I get angry when I hear or see a gratuitous attack on the GAA. I made it an article of faith for me that I would not stand for the association being needlessly criticised by those not in possession of the full facts. Much of what we do in the GAA is a compromise because there are no solutions to many of the conundrums we face in terms of club/county, hurling/football, fixtures, finance, broadcast agreements and so on. This leaves us ripe for anyone who wants to pick at the compromises and insert their own solution, which would cause 50 other problems. However, the sheer injustice at the heart of the Seán Brown murder is something that invokes rage within me.

What have you lost that you would like to have back?

My father. I owe him so much. He taught me how to be a man. I never hugged him, or told him I loved him and have no regrets about that, because it wasn’t that type of father-son relationship. We just did things together, mostly DIY stuff; me on the barrow, him on the pick and shovel. We landscaped our entire gardens together, the two of us. I would love to be back there, pushing the barrow, chugging, quietly pretending I was driving a lorry and heading back to dad as he had the next load ready with the pick and shovel.

As we were preparing for his wake, I went down to the garage to get some chairs, and there was the barrow, and the pick and shovel. I stood looking at them and cried like a baby. Those were the only tears I shed.

What’s your strongest childhood memory?

The aroma of pipe smoke at Armagh county matches in the 1970s. Even now when I get that whiff, I am transported to concrete seats, paper hats, old-style football and a block wall with the word “FIR” written in paint behind, which was not a place for the faint-hearted.

Where do you come in your family’s birth order, and has this defined you?

I was the fourth boy in a row from a mummy who always wanted a little girl with pigtails and dresses. My older brothers tell me I was kicked into the corner while trials for number five began in earnest! Luckily for me, my sister Helena came a year later, so I received as normal an upbringing as any south Armagh youth navigating the harsh realities of a being brought up during a military conflict while trying to ponder the teenage mysteries of life.

What do you expect to happen when you die?

I expect a Silverbridge GAA club funeral with full pomp and ceremony.
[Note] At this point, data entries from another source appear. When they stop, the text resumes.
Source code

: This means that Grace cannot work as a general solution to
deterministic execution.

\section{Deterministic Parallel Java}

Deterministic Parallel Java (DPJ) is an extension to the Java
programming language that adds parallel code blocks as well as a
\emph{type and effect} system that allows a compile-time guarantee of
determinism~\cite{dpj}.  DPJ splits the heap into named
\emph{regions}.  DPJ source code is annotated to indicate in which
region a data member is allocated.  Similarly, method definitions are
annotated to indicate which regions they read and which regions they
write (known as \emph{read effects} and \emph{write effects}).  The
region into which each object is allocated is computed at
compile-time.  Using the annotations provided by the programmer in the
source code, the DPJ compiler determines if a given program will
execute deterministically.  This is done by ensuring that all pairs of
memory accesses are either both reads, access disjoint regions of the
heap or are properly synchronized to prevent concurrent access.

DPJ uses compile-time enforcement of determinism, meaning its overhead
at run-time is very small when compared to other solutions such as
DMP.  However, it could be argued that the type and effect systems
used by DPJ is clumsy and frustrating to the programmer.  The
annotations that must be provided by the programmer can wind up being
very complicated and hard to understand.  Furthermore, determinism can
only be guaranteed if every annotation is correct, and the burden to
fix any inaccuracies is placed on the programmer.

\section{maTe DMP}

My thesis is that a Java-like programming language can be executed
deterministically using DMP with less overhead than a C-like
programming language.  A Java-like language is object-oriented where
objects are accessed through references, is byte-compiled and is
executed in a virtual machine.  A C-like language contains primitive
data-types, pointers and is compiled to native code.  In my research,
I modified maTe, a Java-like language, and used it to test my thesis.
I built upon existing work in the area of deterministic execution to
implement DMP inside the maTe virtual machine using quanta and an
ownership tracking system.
We do wakes and funerals really well in our club. We basically take over and look after everything, from stewarding the wake to carrying the coffin, and the bereaved families see it an immense reassurance that we do. Speedy McCann is our funeral tsar, even going to the extent of painting numbers on the road to identify the point at which the coffin carrier exchanges occur on the funeral route.

When were you happiest?

Someone once told me that grandparents get on well with grandchildren because they share a common enemy! I now know what that means. Our daughter Megan and her husband, Dee, have provided us with more happiness than we could ever deserve with our grandchild Bláithin.
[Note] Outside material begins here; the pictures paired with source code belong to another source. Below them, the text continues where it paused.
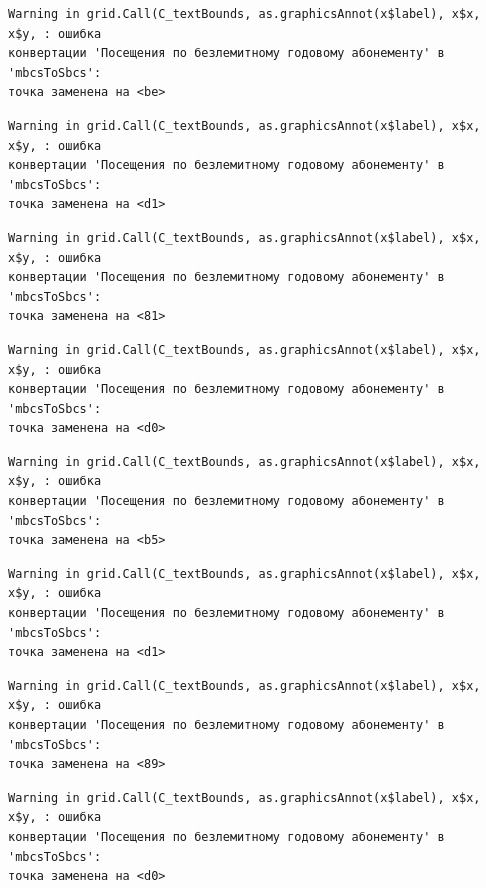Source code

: \documentclass[
  letterpaper,
  DIV=11,
  numbers=noendperiod]{scrreprt}
\begin{document}
\begin{verbatim}
Warning in grid.Call(C_textBounds, as.graphicsAnnot(x$label), x$x, x$y, : ошибка
конвертации 'Посещения по безлемитному годовому абонементу' в 'mbcsToSbcs':
точка заменена на <be>
\end{verbatim}

\begin{verbatim}
Warning in grid.Call(C_textBounds, as.graphicsAnnot(x$label), x$x, x$y, : ошибка
конвертации 'Посещения по безлемитному годовому абонементу' в 'mbcsToSbcs':
точка заменена на <d1>
\end{verbatim}

\begin{verbatim}
Warning in grid.Call(C_textBounds, as.graphicsAnnot(x$label), x$x, x$y, : ошибка
конвертации 'Посещения по безлемитному годовому абонементу' в 'mbcsToSbcs':
точка заменена на <81>
\end{verbatim}

\begin{verbatim}
Warning in grid.Call(C_textBounds, as.graphicsAnnot(x$label), x$x, x$y, : ошибка
конвертации 'Посещения по безлемитному годовому абонементу' в 'mbcsToSbcs':
точка заменена на <d0>
\end{verbatim}

\begin{verbatim}
Warning in grid.Call(C_textBounds, as.graphicsAnnot(x$label), x$x, x$y, : ошибка
конвертации 'Посещения по безлемитному годовому абонементу' в 'mbcsToSbcs':
точка заменена на <b5>
\end{verbatim}

\begin{verbatim}
Warning in grid.Call(C_textBounds, as.graphicsAnnot(x$label), x$x, x$y, : ошибка
конвертации 'Посещения по безлемитному годовому абонементу' в 'mbcsToSbcs':
точка заменена на <d1>
\end{verbatim}

\begin{verbatim}
Warning in grid.Call(C_textBounds, as.graphicsAnnot(x$label), x$x, x$y, : ошибка
конвертации 'Посещения по безлемитному годовому абонементу' в 'mbcsToSbcs':
точка заменена на <89>
\end{verbatim}

\begin{verbatim}
Warning in grid.Call(C_textBounds, as.graphicsAnnot(x$label), x$x, x$y, : ошибка
конвертации 'Посещения по безлемитному годовому абонементу' в 'mbcsToSbcs':
точка заменена на <d0>
\end{verbatim}
\end{document}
Which actor would play you in a biopic about your life?

In my first year of teaching, one of my students told me I looked like a cross between Liam Neeson and Tom Selleck without the moustache. I let her off detention for that remark until one of my colleagues told me she had told him exactly the same thing with the same result.

What’s your biggest career/personal regret?

I never look back in anger. I would have loved to have won a championship with Silverbridge or an All-Ireland with Armagh but, as Charlotte Church says, “Even God can’t change the past”.

Have you any psychological quirks?

My wife and family could answer that question more honestly than I, and please don’t ask them.